Mais que serait le train sans les gares! Voici donc l'une d'entre elle, typique de la ligne avec ses marquages, sa pendule et sa halle marchandise qui n'a d'ailleurs pas dû voir de marchandises depuis des lustres. J'ai cadré comme je pouvais depuis l'intérieur du train. Il n'y a pas de signalisation lumineuse sur le BA, les autorails s'arrêtent en gare au niveau des drapeaux rouges et le cantonnement (espacement entre les trains) semble assuré par téléphone: les agents des gares indiquent le départ d'un train sur telle ou telle section de la ligne.
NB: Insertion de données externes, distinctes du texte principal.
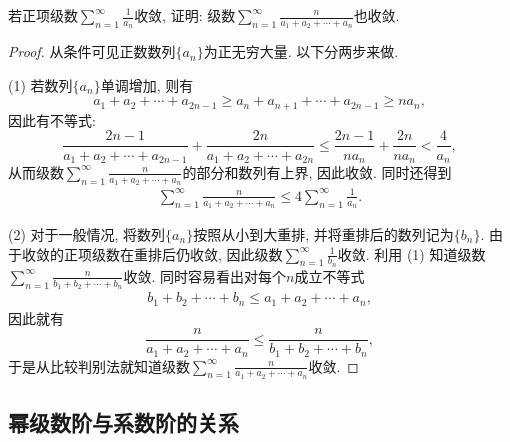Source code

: \documentclass[../../main.tex]{subfiles}%
\begin{document}
\begin{example}
若正项级数$\sum\limits_{n=1}^{\infty}\frac{1}{a_n}$收敛, 证明: 级数$\sum\limits_{n=1}^{\infty}\frac{n}{a_1+a_2+\cdots+a_n}$也收敛.
\end{example}
\begin{proof}

从条件可见正数数列$\{a_n\}$为正无穷大量. 以下分两步来做.

(1) 若数列$\{a_n\}$单调增加, 则有
$$a_1+a_2+\cdots+a_{2n-1}\geqslant a_n+a_{n+1}+\cdots+a_{2n-1}\geqslant na_n,$$
因此有不等式:
$$\frac{2n-1}{a_1+a_2+\cdots+a_{2n-1}}+\frac{2n}{a_1+a_2+\cdots+a_{2n}}\leqslant \frac{2n-1}{na_n}+\frac{2n}{na_n}<\frac{4}{a_n},$$
从而级数$\sum\limits_{n=1}^{\infty}\frac{n}{a_1+a_2+\cdots+a_n}$的部分和数列有上界, 因此收敛. 同时还得到
\begin{align*}
\sum_{n=1}^{\infty}\frac{n}{a_1+a_2+\cdots+a_n}\leqslant 4\sum_{n=1}^{\infty}\frac{1}{a_n}.
\end{align*}

(2) 对于一般情况, 将数列$\{a_n\}$按照从小到大重排, 并将重排后的数列记为$\{b_n\}$. 由于收敛的正项级数在重排后仍收敛, 因此级数$\sum\limits_{n=1}^{\infty}\frac{1}{b_n}$收敛. 利用 (1) 知道级数$\sum\limits_{n=1}^{\infty}\frac{n}{b_1+b_2+\cdots+b_n}$收敛. 同时容易看出对每个$n$成立不等式
\begin{align*}
b_1+b_2+\cdots+b_n\leqslant a_1+a_2+\cdots+a_n,
\end{align*}
因此就有
$$\frac{n}{a_1+a_2+\cdots+a_n}\leqslant \frac{n}{b_1+b_2+\cdots+b_n},$$
于是从比较判别法就知道级数$\sum\limits_{n=1}^{\infty}\frac{n}{a_1+a_2+\cdots+a_n}$收敛.

\end{proof}





\subsection{幂级数阶与系数阶的关系}
\end{document}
C'est terriblement flou, mais ce n'est pas souvent qu'on a une telle vue sur une arrivée en gare alors je vous la propose quand même. C'est tellement charmant, une petite gare de campagne! En plus il y a des passagères! :D Ça fait vraiment plaisir de voir que ces installations sont encore utiles. Certes, ce n'est pas l'affluence, mais nous sommes en milieu de journée un vendredi de pont sur une ligne qui n'a rien à voir avec le RER.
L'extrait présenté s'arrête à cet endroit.